Doc Searls: hacking local internet infrastructure from the edge inwards

Via Weblogsky.

When Doc Searls went to the last Consumer Electronics show, he saw the tide turning, a kind of P2P Tipping Point if you like:

I saw some subtle but sure signs that Linux was the new CE standard, and that lock-in with proprietary tech was a business strategy of increasingly marginal use. Open was winning, or poised to win, and in some places both hardly expected yet long overdue.”

His review gives a lot of evidence of this. But the most interesting conclusion is what he calls the Glass Roots Revolution, the increasing ability to create our own infrastructures, in a way which can no longer be controlled by the phone and network oligolopies that control the core internet.

Doc Searls:

Where it goes is the independent hacking together of everything: a convergence of cheap, mobile and hackable. Add to that the half-zillion open source code bases now populate the world of useful tools and building materials, and you have the ingredients — if not yet the recipe — for remaking infrastructure from the edges inward.
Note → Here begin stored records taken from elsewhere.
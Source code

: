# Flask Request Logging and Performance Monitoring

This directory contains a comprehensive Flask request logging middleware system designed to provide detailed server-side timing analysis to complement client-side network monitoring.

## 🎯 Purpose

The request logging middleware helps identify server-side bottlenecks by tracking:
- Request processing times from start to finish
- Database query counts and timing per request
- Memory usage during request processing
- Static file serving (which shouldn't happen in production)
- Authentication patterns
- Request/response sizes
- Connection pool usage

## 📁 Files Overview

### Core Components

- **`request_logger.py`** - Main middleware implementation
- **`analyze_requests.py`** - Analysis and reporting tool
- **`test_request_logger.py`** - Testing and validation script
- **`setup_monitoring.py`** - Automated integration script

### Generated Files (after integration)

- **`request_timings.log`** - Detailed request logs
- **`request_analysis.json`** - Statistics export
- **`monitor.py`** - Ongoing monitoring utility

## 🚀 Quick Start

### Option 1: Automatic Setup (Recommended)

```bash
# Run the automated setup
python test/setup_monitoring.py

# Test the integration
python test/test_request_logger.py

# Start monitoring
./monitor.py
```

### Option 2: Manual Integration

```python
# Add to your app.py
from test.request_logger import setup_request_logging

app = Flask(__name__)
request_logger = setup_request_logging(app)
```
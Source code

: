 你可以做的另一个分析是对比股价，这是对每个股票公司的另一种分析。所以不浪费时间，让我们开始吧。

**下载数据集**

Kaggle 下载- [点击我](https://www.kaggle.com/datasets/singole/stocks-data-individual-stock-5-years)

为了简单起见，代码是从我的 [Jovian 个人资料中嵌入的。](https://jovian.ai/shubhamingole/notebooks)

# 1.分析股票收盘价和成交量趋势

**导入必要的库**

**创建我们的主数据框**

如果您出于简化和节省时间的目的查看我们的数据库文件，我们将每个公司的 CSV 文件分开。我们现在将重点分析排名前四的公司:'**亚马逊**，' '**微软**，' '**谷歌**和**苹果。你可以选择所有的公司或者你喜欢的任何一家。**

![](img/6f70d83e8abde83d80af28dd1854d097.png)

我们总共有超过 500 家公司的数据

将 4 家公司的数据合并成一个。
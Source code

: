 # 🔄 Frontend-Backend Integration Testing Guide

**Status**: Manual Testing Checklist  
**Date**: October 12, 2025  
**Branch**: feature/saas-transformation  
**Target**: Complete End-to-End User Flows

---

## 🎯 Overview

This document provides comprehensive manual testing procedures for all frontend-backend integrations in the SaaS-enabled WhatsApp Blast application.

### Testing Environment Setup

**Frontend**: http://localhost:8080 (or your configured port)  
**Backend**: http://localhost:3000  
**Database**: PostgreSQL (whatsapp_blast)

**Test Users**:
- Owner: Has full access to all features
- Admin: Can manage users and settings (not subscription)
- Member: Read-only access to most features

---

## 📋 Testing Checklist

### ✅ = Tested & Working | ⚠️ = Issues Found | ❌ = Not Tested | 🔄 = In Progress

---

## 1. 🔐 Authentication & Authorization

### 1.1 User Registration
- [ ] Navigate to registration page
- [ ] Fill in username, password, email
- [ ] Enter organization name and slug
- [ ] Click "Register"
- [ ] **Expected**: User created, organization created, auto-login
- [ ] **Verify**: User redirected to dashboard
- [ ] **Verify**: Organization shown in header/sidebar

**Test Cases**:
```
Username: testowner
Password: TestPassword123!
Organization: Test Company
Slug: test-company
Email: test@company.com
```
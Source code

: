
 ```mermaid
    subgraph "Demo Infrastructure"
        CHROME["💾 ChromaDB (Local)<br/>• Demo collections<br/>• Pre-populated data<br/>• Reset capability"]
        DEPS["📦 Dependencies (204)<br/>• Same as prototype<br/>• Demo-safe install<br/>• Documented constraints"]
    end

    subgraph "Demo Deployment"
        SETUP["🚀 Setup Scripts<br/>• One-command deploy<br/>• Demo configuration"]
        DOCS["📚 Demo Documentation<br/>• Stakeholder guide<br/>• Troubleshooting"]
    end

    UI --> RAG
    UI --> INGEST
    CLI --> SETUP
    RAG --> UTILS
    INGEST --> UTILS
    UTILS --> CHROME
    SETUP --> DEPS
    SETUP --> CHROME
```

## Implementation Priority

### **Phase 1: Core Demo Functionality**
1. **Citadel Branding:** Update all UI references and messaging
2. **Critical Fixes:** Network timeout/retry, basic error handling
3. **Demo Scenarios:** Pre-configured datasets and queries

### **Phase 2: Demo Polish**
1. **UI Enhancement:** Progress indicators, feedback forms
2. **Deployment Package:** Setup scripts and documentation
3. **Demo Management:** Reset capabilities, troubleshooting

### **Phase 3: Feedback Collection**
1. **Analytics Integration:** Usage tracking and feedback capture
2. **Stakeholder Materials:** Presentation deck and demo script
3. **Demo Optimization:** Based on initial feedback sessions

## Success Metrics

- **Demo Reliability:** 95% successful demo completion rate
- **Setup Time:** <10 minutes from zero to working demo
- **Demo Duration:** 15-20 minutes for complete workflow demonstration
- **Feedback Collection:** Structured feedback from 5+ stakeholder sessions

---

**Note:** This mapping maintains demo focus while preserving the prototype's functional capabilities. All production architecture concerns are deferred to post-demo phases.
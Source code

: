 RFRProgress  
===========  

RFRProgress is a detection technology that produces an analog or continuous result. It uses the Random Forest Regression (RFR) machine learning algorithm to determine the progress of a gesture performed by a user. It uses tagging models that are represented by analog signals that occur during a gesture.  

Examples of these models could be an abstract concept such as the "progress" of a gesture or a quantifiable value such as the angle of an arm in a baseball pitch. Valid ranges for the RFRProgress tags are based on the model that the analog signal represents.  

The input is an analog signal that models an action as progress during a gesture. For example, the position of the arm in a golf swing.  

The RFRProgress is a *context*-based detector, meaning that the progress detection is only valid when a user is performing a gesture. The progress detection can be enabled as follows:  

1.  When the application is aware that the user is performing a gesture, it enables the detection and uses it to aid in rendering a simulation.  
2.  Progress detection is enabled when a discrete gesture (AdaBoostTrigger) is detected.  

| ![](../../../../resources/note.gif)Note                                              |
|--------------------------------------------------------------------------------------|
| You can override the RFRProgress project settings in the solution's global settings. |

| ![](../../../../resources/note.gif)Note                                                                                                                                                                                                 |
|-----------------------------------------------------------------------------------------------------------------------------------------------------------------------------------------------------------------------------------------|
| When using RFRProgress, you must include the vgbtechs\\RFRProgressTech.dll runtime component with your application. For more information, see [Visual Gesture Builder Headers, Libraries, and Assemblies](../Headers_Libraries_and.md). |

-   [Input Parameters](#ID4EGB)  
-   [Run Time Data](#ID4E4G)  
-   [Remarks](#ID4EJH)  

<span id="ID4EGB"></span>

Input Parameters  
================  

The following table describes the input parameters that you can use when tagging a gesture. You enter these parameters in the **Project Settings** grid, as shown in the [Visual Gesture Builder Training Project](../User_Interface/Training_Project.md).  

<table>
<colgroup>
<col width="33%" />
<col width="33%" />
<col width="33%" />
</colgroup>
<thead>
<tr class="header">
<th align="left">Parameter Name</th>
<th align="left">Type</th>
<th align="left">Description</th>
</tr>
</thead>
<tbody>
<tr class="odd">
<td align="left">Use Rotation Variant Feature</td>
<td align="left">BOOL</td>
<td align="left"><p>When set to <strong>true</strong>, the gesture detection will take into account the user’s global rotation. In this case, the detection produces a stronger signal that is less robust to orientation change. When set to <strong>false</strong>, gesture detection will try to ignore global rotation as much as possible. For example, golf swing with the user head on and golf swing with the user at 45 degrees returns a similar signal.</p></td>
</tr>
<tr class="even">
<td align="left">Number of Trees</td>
That edging inward is a movement that the phone company does not own, and can not own. And it won’t just happen with wiring and wireless. It will happen with devices as well. The consumer electronics business will turn gradually in to the producer electronics business: a new category in which ordinary hackers far outnumber big manufacturers. In time, the few will follow the many, even as the many continue to follow the few.

Meaning that consumer electronics won’t go away. It will just become the reciprocal of producer electronics. The two will work together. Because they’ll have to. Those things that only large companies can do will continue to be done by those. And those things that can only be done by small companies and individuals will continue to be done by those. The difference is that the latter group will grow. A lot.